Acordándose de su grandeza pasada, cuando eran gliptodontes, las mulitas, peludos y matacos, indignados de que ya todos los despreciaran, convinieron en formar un gran partido, que mimando por la base el edificio político, acabaría por derrumbarlo.
De construir otro no hablaron todavía, pensando que destruir ya era mucha ocupación, y empezaron a cavar tantos pozos, que no pudo menos el gobierno que fijar en ellos su atención.
El programa de los revolucionarios era muy sencillo y claramente anunciaba su intención: voltear al gobierno y ponerse en su lugar.
Reformarían entonces las leyes, dando al país otros rumbos, naturalmente mucho mejores, y más dignos de sus grandes destinos, y de ese noble ejemplo nacerían reformas tan profundas que renovarían, no sólo al país, sino a muchos otros, a la humanidad entera, abriendo a la civilización otros horizontes, nuevos, inmensos.

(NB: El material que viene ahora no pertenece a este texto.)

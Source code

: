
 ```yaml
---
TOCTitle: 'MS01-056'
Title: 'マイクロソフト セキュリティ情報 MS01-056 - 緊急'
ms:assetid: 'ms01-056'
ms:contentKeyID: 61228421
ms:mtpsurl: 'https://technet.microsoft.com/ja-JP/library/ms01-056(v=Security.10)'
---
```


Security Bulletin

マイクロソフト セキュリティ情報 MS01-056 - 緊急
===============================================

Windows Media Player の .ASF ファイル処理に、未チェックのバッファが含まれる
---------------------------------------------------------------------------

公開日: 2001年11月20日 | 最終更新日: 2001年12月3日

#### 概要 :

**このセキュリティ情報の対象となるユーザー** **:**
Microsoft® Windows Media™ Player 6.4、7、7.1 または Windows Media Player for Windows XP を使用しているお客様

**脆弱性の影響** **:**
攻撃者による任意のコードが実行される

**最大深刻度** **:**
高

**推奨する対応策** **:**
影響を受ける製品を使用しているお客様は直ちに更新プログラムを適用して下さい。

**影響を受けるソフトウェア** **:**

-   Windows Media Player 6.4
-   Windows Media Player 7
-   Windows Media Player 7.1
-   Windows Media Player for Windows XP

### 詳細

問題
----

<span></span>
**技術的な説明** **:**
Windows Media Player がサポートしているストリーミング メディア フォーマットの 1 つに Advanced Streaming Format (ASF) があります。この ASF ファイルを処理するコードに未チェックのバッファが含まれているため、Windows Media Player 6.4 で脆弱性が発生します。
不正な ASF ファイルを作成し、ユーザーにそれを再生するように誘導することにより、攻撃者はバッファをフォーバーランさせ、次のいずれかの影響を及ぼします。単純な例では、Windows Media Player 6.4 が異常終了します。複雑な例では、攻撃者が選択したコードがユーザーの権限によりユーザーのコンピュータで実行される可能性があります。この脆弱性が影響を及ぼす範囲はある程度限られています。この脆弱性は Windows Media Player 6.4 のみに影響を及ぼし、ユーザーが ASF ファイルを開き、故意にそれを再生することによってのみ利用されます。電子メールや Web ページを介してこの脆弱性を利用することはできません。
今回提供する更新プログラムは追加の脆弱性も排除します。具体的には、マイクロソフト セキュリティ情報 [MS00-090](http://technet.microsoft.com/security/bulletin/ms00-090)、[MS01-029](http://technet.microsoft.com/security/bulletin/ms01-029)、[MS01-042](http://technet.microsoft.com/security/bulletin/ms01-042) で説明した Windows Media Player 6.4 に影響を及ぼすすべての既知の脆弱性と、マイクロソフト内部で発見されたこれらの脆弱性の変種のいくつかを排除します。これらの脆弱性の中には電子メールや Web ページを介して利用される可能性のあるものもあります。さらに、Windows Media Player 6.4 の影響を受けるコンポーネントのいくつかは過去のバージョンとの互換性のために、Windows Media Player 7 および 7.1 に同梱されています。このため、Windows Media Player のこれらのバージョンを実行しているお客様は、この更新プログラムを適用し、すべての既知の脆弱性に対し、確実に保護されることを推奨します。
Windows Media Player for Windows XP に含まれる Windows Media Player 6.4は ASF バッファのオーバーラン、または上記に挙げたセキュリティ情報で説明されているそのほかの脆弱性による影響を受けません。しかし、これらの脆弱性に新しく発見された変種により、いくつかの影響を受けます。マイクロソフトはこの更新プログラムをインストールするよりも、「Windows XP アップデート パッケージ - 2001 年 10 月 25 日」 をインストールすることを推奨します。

El gobierno pensó que, en presencia de un movimiento de tan amplias proyecciones, debía tomar medidas inmediatas, enérgicas y adecuadas.
No vaciló: nombró al peludo más comprometido en el movimiento revolucionario, comisario en un pueblito de doscientas almas, con condición expresa de que primero se empeñara en calmar los ánimos, lo que hizo en seguida con espléndido resultado.
¿Qué más revolución hubiera querido, ya que tenía sueldo?